これは私が作ったものではなく、先人たちが作り出したもの。
最近の人間が、珍しい言葉を話したとて、それは先人たちが既に用意していたものを見つけただけのこと。
だけど私達はなぜか、まるで新しいものを発見したかのように、彼等の発した言葉を賞賛する。
どこかで聞いた事のあるような言葉であっても、そのことは誰も口にはしない。

人々が素晴らしいと賞賛する言葉を、私は空虚な思いで聞いている。
それを、誰かは嫉妬と呼ぶだろう。負け惜しみだというだろう。

そうかもしれないけれど、私はその言葉を聞きたくないから、口を閉ざす。あたかも、どこかで聞いた言葉を紡いで、賞賛されるのを望んでいるようで吐き気がする。
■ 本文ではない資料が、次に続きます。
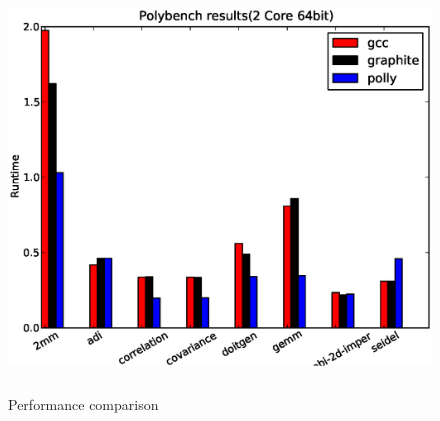 \begin{figure}
\begin{center}
  \label{fig:10core}
  \includegraphics[height=10cm]{images/2core64bit.eps}
  \caption{Performance comparison}
\end{center}
\end{figure}
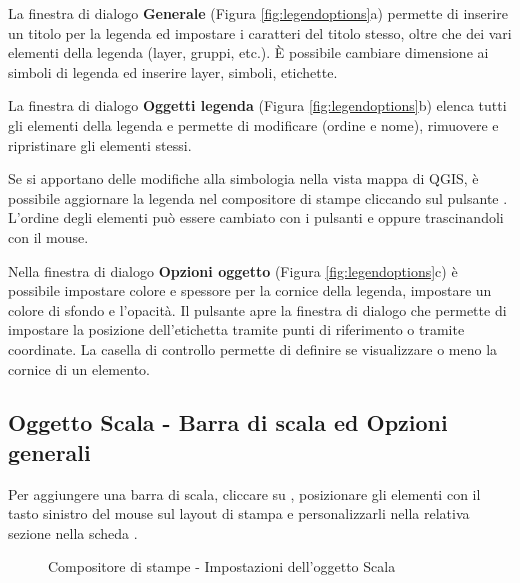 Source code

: 
La finestra di dialogo \textbf{Generale} (Figura \ref{fig:legendoptions}a) permette di inserire un titolo per la legenda ed impostare i caratteri del titolo stesso, oltre 
che dei vari elementi della legenda (layer, gruppi, etc.). È possibile cambiare dimensione ai simboli di 
legenda ed inserire layer, simboli, etichette.


La finestra di dialogo \textbf{Oggetti legenda} (Figura \ref{fig:legendoptions}b) elenca tutti gli elementi della legenda e permette di modificare (ordine e nome), 
rimuovere e ripristinare gli elementi stessi. 

Se si apportano delle modifiche alla simbologia nella vista mappa di QGIS, è possibile aggiornare 
la legenda nel compositore di stampe cliccando sul pulsante .
L'ordine degli elementi può essere cambiato con i pulsanti  e  oppure 
trascinandoli con il mouse.


Nella finestra di dialogo \textbf{Opzioni oggetto} (Figura \ref{fig:legendoptions}c) è possibile impostare colore e spessore per la cornice della legenda, impostare 
un colore di sfondo e l'opacità. Il pulsante  apre la finestra di 
dialogo  che permette di impostare la posizione dell'etichetta 
tramite punti di riferimento o tramite coordinate.
La casella di controllo  permette di definire se visualizzare o 
meno la cornice di un elemento.

\subsection{Oggetto Scala - Barra di scala ed Opzioni generali}

Per aggiungere una barra di scala, cliccare su ,
posizionare gli elementi con il tasto sinistro del mouse sul layout di stampa e personalizzarli 
nella relativa sezione nella scheda .

\begin{figure}[ht]
\centering
{}
\hspace{1cm}
\caption{Compositore di stampe - Impostazioni dell'oggetto Scala \nixcaption}\label{fig:scalebaroptions}
\end{figure}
せっかく先人たちが作ってきた美しい音をした言葉たち。
それらは改良の余地が無いほどに完成されている。

にも関わらず、それを超えるどころか、人間はそれらを上手く使えない。
拙い言葉を振り回し、あろうことか他人に嘘を教え、騙す。
しかも人は、その言葉を簡単に信じた。

結果、疑心暗鬼に陥り、心を病み、自分の本当の言葉を忘れる。

愚かで愛しい人たち。

他人の言葉は、聞かなくていい。
疑うのは、自分の言葉。

自分が他人に発する言葉こそ、それは自分に向けられた真実の言葉。

他人を賞賛するなら、それは自分にも返ってくる。
他人を罵倒するなら、それは自分にも返ってくる。

すべてはそのバランス。
賞賛しかない人生は空虚で、罵倒しかない人生は哀れだ。

けれども、
そんな自分の発する言葉に誰かの言葉が返ってきた時

その時感じる喜びも、悲しみも、怒りも、全てが正しいものとなるだろう。